Not satisfied, Stuyvesant imposed fines and imprisonment on anyone guilty of harboring Quakers. In 1657, he ordered the public torture of an influential preacher, Robert Hodgson, a 23-year-old Quaker convert. And he was a major slave-owner in a city that, for part of the Seventeenth and Eighteenth Centuries, had more slaves than any other city on the continent.

Returning to more pleasant, sylvan matters, we note that in 1609, three years before Peter Stuyvesant was born, Henry Hudson traveled the river named after him as far as what we now know as Stuyvesant.
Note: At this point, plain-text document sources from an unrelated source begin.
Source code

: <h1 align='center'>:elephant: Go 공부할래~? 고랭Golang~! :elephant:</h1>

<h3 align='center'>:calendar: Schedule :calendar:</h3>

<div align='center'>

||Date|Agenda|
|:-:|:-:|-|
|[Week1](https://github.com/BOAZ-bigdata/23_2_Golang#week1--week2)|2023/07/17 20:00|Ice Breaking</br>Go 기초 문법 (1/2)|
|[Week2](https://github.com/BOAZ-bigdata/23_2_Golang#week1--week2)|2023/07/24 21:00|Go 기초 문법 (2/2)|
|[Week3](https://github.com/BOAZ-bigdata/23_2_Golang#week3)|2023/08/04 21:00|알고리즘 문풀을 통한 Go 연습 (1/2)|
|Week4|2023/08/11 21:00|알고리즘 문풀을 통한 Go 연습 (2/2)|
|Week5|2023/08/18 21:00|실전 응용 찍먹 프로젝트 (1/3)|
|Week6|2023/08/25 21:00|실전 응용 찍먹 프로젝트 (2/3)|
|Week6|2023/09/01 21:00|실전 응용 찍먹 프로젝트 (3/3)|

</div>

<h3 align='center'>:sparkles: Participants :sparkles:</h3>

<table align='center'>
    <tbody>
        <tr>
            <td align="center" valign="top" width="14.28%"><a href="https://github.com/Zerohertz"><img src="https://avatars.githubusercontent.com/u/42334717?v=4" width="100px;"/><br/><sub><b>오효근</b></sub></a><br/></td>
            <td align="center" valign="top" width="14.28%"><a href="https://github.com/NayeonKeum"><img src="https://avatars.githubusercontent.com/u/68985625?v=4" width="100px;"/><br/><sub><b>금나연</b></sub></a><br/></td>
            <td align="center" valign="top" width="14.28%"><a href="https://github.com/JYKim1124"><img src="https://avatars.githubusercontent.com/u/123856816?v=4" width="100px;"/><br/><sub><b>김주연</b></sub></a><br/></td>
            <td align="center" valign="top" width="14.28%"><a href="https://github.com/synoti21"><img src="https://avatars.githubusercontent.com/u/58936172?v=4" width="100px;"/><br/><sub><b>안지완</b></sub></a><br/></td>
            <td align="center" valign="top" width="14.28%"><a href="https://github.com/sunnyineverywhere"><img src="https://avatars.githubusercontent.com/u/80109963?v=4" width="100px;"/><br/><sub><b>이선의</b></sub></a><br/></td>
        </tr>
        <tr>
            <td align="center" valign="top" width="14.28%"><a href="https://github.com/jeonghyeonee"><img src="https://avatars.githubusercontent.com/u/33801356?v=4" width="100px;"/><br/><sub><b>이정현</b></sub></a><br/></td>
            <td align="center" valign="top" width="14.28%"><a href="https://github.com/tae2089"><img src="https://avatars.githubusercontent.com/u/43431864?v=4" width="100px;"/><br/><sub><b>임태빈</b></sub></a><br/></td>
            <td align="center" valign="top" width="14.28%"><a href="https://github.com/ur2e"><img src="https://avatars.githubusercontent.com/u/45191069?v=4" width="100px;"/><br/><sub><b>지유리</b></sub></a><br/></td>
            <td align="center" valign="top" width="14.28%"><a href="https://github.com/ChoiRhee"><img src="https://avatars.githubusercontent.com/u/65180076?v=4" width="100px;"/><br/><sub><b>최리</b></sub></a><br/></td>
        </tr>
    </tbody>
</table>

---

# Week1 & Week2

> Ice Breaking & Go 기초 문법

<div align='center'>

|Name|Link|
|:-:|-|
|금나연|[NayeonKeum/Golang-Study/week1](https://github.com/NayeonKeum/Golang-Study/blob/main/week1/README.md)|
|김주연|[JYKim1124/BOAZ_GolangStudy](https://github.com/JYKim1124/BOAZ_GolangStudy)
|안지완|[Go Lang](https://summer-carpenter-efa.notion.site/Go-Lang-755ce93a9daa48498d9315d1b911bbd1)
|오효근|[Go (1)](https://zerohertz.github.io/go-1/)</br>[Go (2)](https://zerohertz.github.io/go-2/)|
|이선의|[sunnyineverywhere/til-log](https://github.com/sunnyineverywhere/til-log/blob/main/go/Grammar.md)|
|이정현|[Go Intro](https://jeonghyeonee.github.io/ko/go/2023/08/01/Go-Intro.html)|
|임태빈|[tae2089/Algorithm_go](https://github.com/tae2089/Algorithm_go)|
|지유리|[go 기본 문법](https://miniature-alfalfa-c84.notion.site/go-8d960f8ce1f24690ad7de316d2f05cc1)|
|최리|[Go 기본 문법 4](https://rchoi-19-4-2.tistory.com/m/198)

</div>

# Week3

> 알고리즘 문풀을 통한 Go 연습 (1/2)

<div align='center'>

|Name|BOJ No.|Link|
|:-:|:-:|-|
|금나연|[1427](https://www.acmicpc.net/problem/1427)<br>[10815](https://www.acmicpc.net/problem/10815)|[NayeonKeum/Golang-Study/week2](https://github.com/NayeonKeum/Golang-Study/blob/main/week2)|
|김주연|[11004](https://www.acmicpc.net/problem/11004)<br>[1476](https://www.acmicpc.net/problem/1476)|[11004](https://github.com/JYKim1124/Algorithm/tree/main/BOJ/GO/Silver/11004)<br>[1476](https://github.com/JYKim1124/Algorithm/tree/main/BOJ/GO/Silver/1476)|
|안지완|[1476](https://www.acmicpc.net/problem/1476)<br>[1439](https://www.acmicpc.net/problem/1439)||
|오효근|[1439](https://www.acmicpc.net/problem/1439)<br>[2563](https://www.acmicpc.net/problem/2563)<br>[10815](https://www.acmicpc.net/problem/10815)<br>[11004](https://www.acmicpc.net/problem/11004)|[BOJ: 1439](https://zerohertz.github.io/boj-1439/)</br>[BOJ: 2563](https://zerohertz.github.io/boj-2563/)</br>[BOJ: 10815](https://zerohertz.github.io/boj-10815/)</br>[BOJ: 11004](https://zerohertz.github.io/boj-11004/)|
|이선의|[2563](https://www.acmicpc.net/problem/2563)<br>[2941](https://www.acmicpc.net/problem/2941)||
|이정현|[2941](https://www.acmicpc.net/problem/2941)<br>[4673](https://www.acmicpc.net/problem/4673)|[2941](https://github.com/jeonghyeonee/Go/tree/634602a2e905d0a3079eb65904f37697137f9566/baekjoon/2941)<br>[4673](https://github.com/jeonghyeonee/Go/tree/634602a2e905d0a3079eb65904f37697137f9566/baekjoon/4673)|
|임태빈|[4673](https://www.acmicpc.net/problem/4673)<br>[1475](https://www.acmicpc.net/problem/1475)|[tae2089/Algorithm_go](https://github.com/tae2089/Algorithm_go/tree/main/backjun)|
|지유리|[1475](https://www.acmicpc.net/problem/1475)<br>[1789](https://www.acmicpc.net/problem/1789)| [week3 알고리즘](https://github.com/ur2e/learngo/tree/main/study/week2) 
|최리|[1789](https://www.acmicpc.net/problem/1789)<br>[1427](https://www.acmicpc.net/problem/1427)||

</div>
The Hudson River was important to the people who lived near it.  The Indians traveled it long before Hudson. Then the Dutch reexplored the river.  Later, sloops sailed between New York City and Stuyvesant, a fourteen-day round trip. The river was the link to the world carrying first beaver pelts and then agricultural products.  From 1820 to 1938 a ferry crossed the Hudson between the Newton Hook area of Stuyvesant and Coxsackie.  This spring I began fishing for striped bass at Newton Hook and I can see the river from my house. Ships now carry cement, oil and I fear to think what else.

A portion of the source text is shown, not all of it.